* _About this exercise_: Look through the material below for "where". Copy every line that contains it.

* _Information shown_:
_____
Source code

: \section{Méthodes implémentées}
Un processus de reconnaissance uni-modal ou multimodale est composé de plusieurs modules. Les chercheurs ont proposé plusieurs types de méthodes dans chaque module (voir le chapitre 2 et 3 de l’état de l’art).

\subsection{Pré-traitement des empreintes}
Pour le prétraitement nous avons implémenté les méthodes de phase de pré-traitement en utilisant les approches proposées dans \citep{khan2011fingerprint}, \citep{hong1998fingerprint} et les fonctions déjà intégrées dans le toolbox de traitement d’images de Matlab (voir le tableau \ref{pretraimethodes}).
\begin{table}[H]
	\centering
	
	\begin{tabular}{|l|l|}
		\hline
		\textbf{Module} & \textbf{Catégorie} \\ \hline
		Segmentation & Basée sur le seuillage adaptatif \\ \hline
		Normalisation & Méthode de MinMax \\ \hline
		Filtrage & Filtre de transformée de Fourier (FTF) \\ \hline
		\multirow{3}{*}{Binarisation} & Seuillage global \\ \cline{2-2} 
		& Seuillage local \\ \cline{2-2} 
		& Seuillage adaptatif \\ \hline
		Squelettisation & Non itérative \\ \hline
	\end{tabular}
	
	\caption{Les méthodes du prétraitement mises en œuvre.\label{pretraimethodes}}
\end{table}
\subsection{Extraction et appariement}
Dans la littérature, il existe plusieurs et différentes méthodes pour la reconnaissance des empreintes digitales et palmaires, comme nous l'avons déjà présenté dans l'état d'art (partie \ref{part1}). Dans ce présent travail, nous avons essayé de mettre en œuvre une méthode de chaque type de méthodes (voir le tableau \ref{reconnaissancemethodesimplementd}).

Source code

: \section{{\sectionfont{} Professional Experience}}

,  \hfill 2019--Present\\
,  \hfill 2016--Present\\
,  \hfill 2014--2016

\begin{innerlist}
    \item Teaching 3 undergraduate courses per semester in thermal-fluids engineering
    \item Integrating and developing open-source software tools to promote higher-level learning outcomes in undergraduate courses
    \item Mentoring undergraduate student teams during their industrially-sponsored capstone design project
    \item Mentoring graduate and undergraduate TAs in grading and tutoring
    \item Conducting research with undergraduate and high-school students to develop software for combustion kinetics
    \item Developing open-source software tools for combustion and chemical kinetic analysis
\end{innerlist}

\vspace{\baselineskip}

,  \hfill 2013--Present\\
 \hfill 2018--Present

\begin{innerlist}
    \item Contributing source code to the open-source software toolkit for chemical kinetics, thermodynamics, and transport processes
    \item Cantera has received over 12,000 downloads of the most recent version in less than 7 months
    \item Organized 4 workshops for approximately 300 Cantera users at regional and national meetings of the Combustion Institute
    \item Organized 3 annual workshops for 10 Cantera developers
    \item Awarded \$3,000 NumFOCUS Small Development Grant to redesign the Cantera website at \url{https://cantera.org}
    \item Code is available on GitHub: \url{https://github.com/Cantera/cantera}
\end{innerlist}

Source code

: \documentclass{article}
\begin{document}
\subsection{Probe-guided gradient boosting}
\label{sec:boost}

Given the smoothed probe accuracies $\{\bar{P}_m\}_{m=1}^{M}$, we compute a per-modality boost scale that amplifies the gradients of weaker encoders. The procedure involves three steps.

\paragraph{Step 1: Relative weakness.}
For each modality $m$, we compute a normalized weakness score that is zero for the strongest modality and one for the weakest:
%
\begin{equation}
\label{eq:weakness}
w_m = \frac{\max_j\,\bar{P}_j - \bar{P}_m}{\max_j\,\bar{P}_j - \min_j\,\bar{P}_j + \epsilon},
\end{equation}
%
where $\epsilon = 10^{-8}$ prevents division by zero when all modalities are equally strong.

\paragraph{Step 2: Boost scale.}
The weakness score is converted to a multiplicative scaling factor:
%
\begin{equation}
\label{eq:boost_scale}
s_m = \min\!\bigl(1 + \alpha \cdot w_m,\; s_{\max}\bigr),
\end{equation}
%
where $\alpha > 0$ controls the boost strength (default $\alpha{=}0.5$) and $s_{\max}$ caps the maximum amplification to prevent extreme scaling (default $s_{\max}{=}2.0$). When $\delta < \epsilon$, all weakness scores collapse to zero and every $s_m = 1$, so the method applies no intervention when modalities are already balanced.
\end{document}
_____
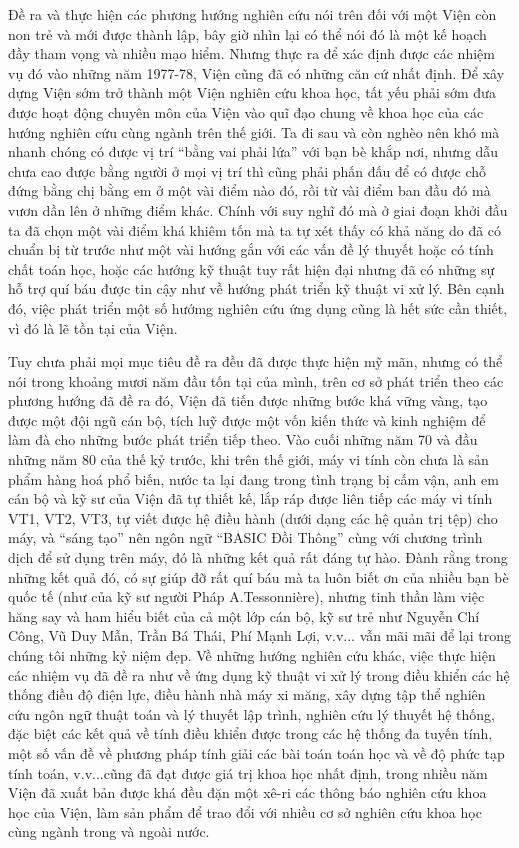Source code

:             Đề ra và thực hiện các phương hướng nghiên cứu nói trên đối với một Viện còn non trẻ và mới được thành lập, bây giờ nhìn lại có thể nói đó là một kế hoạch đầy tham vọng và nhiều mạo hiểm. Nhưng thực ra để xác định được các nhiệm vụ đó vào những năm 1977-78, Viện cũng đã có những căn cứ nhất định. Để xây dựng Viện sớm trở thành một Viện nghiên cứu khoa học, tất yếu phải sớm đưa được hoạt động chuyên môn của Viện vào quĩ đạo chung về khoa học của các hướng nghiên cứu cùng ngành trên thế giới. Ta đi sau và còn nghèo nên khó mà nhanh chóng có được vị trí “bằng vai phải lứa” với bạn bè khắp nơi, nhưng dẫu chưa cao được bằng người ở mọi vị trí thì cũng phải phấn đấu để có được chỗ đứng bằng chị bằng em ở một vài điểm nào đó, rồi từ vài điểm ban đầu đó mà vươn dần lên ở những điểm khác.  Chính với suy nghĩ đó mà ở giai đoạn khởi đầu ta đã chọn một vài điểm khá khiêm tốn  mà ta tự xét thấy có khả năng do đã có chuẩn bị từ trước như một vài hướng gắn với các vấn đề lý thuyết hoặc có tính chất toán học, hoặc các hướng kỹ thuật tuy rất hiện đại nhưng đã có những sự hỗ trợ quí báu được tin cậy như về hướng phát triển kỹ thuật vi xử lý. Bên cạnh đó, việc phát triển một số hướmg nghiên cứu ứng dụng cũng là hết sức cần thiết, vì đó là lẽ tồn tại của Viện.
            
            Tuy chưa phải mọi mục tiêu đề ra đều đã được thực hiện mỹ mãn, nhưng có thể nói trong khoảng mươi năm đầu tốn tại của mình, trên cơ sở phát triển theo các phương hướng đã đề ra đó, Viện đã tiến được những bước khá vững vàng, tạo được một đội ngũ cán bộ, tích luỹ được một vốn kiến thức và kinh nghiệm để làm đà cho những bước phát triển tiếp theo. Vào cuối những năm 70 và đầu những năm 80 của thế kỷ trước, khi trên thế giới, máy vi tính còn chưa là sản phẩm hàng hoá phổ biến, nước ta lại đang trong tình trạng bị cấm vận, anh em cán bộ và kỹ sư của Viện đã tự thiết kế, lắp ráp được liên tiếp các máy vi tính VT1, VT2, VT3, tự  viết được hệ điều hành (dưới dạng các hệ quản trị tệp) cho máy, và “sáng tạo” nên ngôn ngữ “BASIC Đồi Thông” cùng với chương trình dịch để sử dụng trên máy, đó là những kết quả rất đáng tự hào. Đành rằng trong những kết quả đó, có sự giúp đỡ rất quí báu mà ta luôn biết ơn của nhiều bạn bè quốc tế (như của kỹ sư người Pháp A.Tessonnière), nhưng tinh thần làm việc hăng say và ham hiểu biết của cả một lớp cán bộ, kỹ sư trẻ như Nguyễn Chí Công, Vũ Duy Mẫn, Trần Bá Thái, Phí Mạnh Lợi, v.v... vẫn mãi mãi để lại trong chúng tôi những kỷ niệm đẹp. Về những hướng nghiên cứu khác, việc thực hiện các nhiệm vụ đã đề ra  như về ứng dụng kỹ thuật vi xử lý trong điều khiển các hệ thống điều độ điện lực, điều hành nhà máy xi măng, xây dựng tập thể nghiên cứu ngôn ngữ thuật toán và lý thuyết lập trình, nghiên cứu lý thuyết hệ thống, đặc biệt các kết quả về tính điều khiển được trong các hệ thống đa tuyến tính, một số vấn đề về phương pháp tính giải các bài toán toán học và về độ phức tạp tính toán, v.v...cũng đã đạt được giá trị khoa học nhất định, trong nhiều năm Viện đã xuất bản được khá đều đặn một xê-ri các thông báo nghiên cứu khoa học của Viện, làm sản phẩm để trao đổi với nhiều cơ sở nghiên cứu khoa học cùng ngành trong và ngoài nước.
_____
* _Answer_:
where $\epsilon = 10^{-8}$ prevents division by zero when all modalities are equally strong.
where $\alpha > 0$ controls the boost strength (default $\alpha{=}0.5$) and $s_{\max}$ caps the maximum amplification to prevent extreme scaling (default $s_{\max}{=}2.0$). When $\delta < \epsilon$, all weakness scores collapse to zero and every $s_m = 1$, so the method applies no intervention when modalities are already balanced.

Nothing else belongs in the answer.